[[ Given records open ]]
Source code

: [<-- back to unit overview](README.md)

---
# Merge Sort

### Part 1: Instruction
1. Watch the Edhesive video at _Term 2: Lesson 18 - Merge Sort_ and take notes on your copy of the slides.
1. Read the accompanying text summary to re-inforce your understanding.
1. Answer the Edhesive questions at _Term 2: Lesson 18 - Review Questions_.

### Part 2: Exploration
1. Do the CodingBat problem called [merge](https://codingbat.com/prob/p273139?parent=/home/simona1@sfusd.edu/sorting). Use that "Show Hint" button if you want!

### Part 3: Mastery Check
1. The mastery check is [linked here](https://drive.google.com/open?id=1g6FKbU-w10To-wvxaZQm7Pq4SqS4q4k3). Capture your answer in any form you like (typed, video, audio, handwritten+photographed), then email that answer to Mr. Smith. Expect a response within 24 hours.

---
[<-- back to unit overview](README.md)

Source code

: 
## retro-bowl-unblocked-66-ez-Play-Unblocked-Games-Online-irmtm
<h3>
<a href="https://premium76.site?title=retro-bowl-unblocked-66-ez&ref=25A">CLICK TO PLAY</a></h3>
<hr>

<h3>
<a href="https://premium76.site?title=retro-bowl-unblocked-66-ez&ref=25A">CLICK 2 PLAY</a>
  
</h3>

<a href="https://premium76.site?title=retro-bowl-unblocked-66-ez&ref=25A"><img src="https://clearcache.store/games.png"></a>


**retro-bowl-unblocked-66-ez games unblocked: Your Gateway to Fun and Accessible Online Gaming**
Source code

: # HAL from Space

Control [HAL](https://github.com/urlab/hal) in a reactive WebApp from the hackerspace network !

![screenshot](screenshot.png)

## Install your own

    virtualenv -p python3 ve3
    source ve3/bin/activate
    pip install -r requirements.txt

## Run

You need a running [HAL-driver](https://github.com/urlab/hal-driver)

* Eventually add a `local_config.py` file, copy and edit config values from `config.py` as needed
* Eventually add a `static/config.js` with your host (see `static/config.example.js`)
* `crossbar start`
[[ Given records closed ]]
Only the line containing "source ve3/bin/activate" and the lines after it, up to and including the last line of the data, should appear in the answer, exactly as written.

    source ve3/bin/activate
    pip install -r requirements.txt

## Run

You need a running [HAL-driver](https://github.com/urlab/hal-driver)

* Eventually add a `local_config.py` file, copy and edit config values from `config.py` as needed
* Eventually add a `static/config.js` with your host (see `static/config.example.js`)
* `crossbar start`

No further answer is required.